▶ **Records to use**:
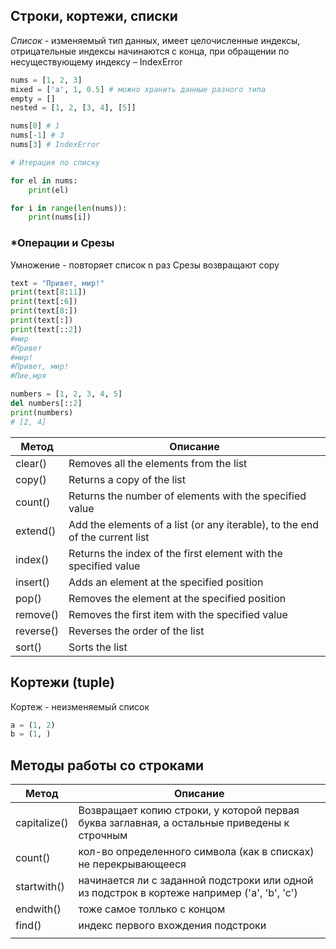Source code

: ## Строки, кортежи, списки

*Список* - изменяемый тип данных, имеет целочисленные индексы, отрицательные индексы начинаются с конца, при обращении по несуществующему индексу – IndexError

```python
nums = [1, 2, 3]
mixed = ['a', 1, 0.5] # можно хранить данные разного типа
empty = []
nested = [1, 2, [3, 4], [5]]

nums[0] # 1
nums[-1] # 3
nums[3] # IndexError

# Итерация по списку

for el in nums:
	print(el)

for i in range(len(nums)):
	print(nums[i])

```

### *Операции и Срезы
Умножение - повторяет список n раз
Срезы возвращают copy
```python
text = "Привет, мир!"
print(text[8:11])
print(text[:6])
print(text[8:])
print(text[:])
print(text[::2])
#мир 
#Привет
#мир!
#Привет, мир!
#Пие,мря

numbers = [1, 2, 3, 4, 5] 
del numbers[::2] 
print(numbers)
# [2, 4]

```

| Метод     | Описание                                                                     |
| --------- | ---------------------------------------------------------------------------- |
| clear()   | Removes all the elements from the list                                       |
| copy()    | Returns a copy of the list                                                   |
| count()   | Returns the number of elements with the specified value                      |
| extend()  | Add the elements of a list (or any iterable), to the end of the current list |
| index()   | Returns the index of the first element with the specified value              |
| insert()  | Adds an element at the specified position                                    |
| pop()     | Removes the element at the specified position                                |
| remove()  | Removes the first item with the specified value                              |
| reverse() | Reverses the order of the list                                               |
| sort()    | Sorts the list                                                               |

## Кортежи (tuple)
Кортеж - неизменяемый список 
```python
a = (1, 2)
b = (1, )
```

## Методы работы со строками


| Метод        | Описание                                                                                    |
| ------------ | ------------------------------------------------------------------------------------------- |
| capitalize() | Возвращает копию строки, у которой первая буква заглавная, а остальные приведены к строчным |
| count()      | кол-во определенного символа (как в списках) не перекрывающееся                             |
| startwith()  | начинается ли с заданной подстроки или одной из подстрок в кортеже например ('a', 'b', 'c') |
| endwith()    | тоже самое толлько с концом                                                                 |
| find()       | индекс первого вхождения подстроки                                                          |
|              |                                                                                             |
==
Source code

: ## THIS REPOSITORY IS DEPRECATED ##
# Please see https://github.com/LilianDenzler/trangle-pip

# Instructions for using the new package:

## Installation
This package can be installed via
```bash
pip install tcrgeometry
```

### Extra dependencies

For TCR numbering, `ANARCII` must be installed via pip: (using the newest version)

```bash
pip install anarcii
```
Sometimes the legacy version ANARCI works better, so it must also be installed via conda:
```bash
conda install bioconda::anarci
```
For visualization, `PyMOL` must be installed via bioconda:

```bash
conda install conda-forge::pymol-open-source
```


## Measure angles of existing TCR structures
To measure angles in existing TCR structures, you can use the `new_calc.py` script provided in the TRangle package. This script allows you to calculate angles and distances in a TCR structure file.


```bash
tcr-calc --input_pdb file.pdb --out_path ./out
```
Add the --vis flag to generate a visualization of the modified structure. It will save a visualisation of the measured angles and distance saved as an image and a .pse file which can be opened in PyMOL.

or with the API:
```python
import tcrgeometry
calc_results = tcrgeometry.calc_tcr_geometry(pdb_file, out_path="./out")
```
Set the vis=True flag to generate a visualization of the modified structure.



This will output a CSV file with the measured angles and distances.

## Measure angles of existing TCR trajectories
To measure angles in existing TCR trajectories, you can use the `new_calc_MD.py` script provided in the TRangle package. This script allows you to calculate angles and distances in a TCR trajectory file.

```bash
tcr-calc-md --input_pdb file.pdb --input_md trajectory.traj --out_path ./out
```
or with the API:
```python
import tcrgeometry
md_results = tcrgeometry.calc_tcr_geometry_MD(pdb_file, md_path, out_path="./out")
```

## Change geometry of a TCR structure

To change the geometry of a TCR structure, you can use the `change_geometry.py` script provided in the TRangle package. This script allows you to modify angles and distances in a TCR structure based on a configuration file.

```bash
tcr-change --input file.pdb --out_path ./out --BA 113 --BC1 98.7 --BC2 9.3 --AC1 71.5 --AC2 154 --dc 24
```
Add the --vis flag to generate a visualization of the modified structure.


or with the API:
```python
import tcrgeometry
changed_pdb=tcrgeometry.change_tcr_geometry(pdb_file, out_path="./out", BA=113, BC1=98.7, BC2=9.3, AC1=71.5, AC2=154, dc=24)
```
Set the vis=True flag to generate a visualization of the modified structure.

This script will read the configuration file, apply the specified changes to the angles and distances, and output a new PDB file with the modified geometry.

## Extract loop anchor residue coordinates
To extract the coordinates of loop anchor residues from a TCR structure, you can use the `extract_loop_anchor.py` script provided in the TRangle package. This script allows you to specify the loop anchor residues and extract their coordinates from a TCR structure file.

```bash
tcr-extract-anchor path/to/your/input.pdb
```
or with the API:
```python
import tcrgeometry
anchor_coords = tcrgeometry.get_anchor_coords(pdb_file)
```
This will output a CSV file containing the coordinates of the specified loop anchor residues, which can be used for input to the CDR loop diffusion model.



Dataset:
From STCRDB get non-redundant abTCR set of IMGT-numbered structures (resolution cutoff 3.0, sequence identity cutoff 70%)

▶ **Exercise prompt**:
Retype exactly the lines above, from the one with "Removes the first" through the one with "## Методы работы со строками", inclusive.

▶ **Response area**:
| remove()  | Removes the first item with the specified value                              |
| reverse() | Reverses the order of the list                                               |
| sort()    | Sorts the list                                                               |

## Кортежи (tuple)
Кортеж - неизменяемый список 
```python
a = (1, 2)
b = (1, )
```

## Методы работы со строками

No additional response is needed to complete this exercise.